◆ **Exercise requirements**
Copy out every line in the entries below that includes "modify".

◆ **Items from a data source**
_ _ _ _

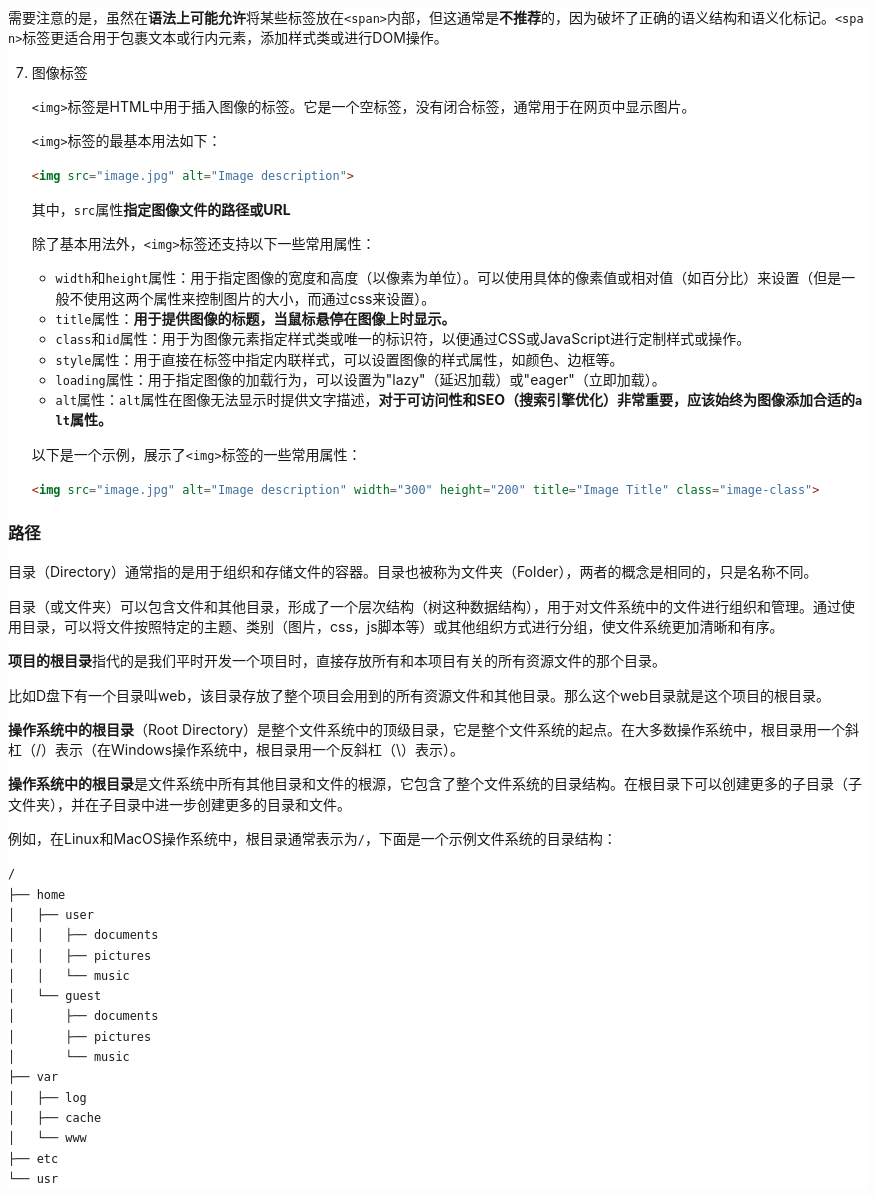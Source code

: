    需要注意的是，虽然在**语法上可能允许**将某些标签放在`<span>`内部，但这通常是**不推荐**的，因为破坏了正确的语义结构和语义化标记。`<span>`标签更适合用于包裹文本或行内元素，添加样式类或进行DOM操作。
   
   
   
7. 图像标签

   `<img>`标签是HTML中用于插入图像的标签。它是一个空标签，没有闭合标签，通常用于在网页中显示图片。

   `<img>`标签的最基本用法如下：

   ```html
   <img src="image.jpg" alt="Image description">
   ```

   其中，`src`属性**指定图像文件的路径或URL**

   除了基本用法外，`<img>`标签还支持以下一些常用属性：

   - `width`和`height`属性：用于指定图像的宽度和高度（以像素为单位）。可以使用具体的像素值或相对值（如百分比）来设置（但是一般不使用这两个属性来控制图片的大小，而通过css来设置）。
   - `title`属性：**用于提供图像的标题，当鼠标悬停在图像上时显示。**
   - `class`和`id`属性：用于为图像元素指定样式类或唯一的标识符，以便通过CSS或JavaScript进行定制样式或操作。
   - `style`属性：用于直接在标签中指定内联样式，可以设置图像的样式属性，如颜色、边框等。
   - `loading`属性：用于指定图像的加载行为，可以设置为"lazy"（延迟加载）或"eager"（立即加载）。
   - `alt`属性：`alt`属性在图像无法显示时提供文字描述，**对于可访问性和SEO（搜索引擎优化）非常重要，应该始终为图像添加合适的`alt`属性。**

   以下是一个示例，展示了`<img>`标签的一些常用属性：

   ```html
   <img src="image.jpg" alt="Image description" width="300" height="200" title="Image Title" class="image-class">
   ```




### 路径

目录（Directory）通常指的是用于组织和存储文件的容器。目录也被称为文件夹（Folder），两者的概念是相同的，只是名称不同。

目录（或文件夹）可以包含文件和其他目录，形成了一个层次结构（树这种数据结构），用于对文件系统中的文件进行组织和管理。通过使用目录，可以将文件按照特定的主题、类别（图片，css，js脚本等）或其他组织方式进行分组，使文件系统更加清晰和有序。

**项目的根目录**指代的是我们平时开发一个项目时，直接存放所有和本项目有关的所有资源文件的那个目录。

比如D盘下有一个目录叫web，该目录存放了整个项目会用到的所有资源文件和其他目录。那么这个web目录就是这个项目的根目录。



**操作系统中的根目录**（Root Directory）是整个文件系统中的顶级目录，它是整个文件系统的起点。在大多数操作系统中，根目录用一个斜杠（/）表示（在Windows操作系统中，根目录用一个反斜杠（\）表示）。

**操作系统中的根目录**是文件系统中所有其他目录和文件的根源，它包含了整个文件系统的目录结构。在根目录下可以创建更多的子目录（子文件夹），并在子目录中进一步创建更多的目录和文件。

例如，在Linux和MacOS操作系统中，根目录通常表示为`/`，下面是一个示例文件系统的目录结构：

```
/
├── home
│   ├── user
│   │   ├── documents
│   │   ├── pictures
│   │   └── music
│   └── guest
│       ├── documents
│       ├── pictures
│       └── music
├── var
│   ├── log
│   ├── cache
│   └── www
├── etc
└── usr
```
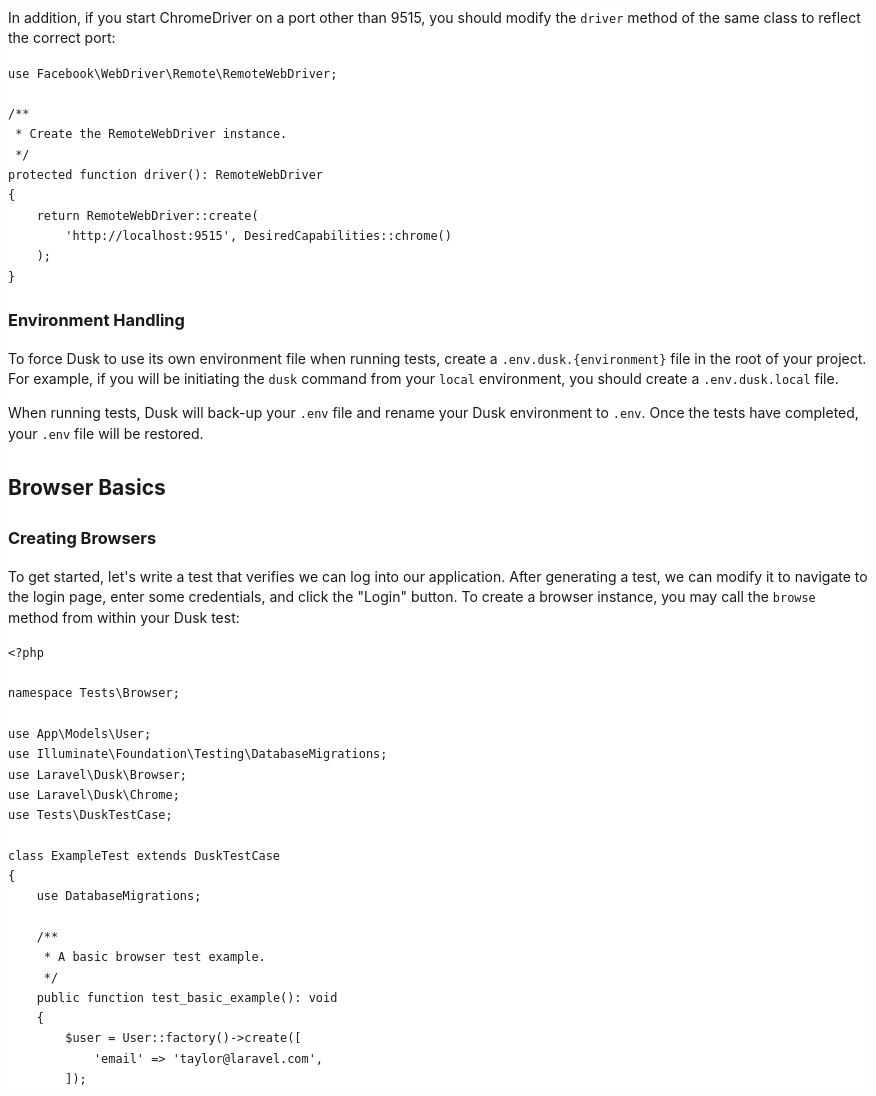 In addition, if you start ChromeDriver on a port other than 9515, you should
modify the `driver` method of the same class to reflect the correct port:

    use Facebook\WebDriver\Remote\RemoteWebDriver;

    /**
     * Create the RemoteWebDriver instance.
     */
    protected function driver(): RemoteWebDriver
    {
        return RemoteWebDriver::create(
            'http://localhost:9515', DesiredCapabilities::chrome()
        );
    }

<a name="environment-handling"></a>

### Environment Handling

To force Dusk to use its own environment file when running tests, create
a `.env.dusk.{environment}` file in the root of your project. For example, if
you will be initiating the `dusk` command from your `local` environment, you
should create a `.env.dusk.local` file.

When running tests, Dusk will back-up your `.env` file and rename your Dusk
environment to `.env`. Once the tests have completed, your `.env` file will be
restored.

<a name="browser-basics"></a>

## Browser Basics

<a name="creating-browsers"></a>

### Creating Browsers

To get started, let's write a test that verifies we can log into our
application. After generating a test, we can modify it to navigate to the login
page, enter some credentials, and click the "Login" button. To create a browser
instance, you may call the `browse` method from within your Dusk test:

    <?php

    namespace Tests\Browser;

    use App\Models\User;
    use Illuminate\Foundation\Testing\DatabaseMigrations;
    use Laravel\Dusk\Browser;
    use Laravel\Dusk\Chrome;
    use Tests\DuskTestCase;

    class ExampleTest extends DuskTestCase
    {
        use DatabaseMigrations;

        /**
         * A basic browser test example.
         */
        public function test_basic_example(): void
        {
            $user = User::factory()->create([
                'email' => 'taylor@laravel.com',
            ]);
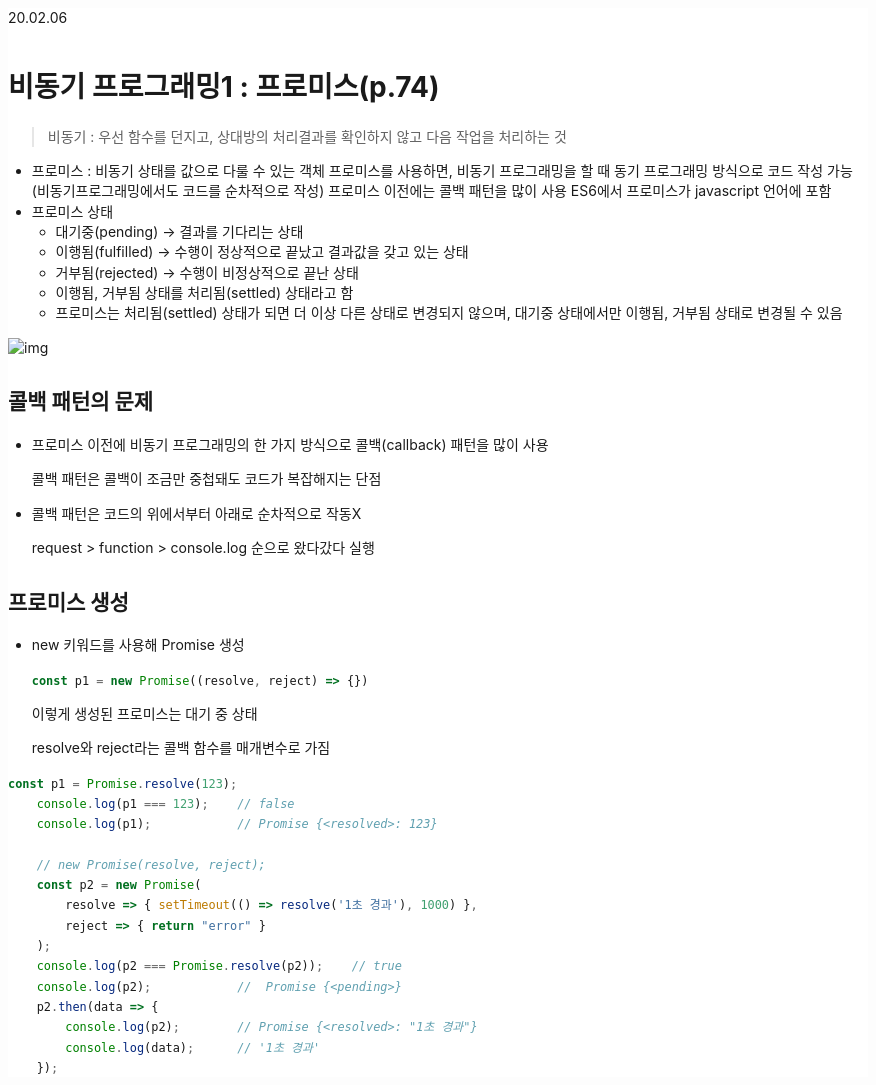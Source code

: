 20.02.06

# 비동기 프로그래밍1 : 프로미스(p.74)

> 비동기 : 우선 함수를 던지고, 상대방의 처리결과를 확인하지 않고 다음 작업을 처리하는 것

* 프로미스 : 비동기 상태를 값으로 다룰 수 있는 객체
  프로미스를 사용하면, 비동기 프로그래밍을 할 때 동기 프로그래밍 방식으로 코드 작성 가능 (비동기프로그래밍에서도 코드를 순차적으로 작성)
  프로미스 이전에는 콜백 패턴을 많이 사용
  ES6에서 프로미스가 javascript 언어에 포함
* 프로미스 상태
  - 대기중(pending) → 결과를 기다리는 상태
  - 이행됨(fulfilled) → 수행이 정상적으로 끝났고 결과값을 갖고 있는 상태
  - 거부됨(rejected) → 수행이 비정상적으로 끝난 상태
  - 이행됨, 거부됨 상태를 처리됨(settled) 상태라고 함
  - 프로미스는 처리됨(settled) 상태가 되면 더 이상 다른 상태로 변경되지 않으며, 대기중 상태에서만 이행됨, 거부됨 상태로 변경될 수 있음

![img](https://lh3.googleusercontent.com/NYhj-mp6l5LoMObwgajxiEMTAANxYElN9GfnxCFZ7guYUMj0Aqv66IPhOHcNDqYwS_oKV3yT4UuWqLFLEZkQb6qpHoNOpsfdElF6VgwsoiHiIbQpgHImu9ekdW867O5s0luRXKRc)  





## 콜백 패턴의 문제

* 프로미스 이전에 비동기 프로그래밍의 한 가지 방식으로 콜백(callback) 패턴을 많이 사용

  콜백 패턴은 콜백이 조금만 중첩돼도 코드가 복잡해지는 단점

* 콜백 패턴은 코드의 위에서부터 아래로 순차적으로 작동X

  request > function  > console.log 순으로 왔다갔다 실행



## 프로미스 생성

* new 키워드를 사용해 Promise 생성

  ```javascript
  const p1 = new Promise((resolve, reject) => {})
  ```

  이렇게 생성된 프로미스는 대기 중 상태

  resolve와 reject라는 콜백 함수를 매개변수로 가짐





```javascript
const p1 = Promise.resolve(123);
    console.log(p1 === 123);    // false
    console.log(p1);            // Promise {<resolved>: 123}
        
    // new Promise(resolve, reject);
    const p2 = new Promise(
        resolve => { setTimeout(() => resolve('1초 경과'), 1000) }, 
        reject => { return "error" }
    );
    console.log(p2 === Promise.resolve(p2));    // true
    console.log(p2);            //  Promise {<pending>}
    p2.then(data => { 
        console.log(p2);        // Promise {<resolved>: "1초 경과"}
        console.log(data);      // '1초 경과'
    }); 

```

_ _ _ _

◆ **Exercise solution**
modify the `driver` method of the same class to reflect the correct port:
application. After generating a test, we can modify it to navigate to the login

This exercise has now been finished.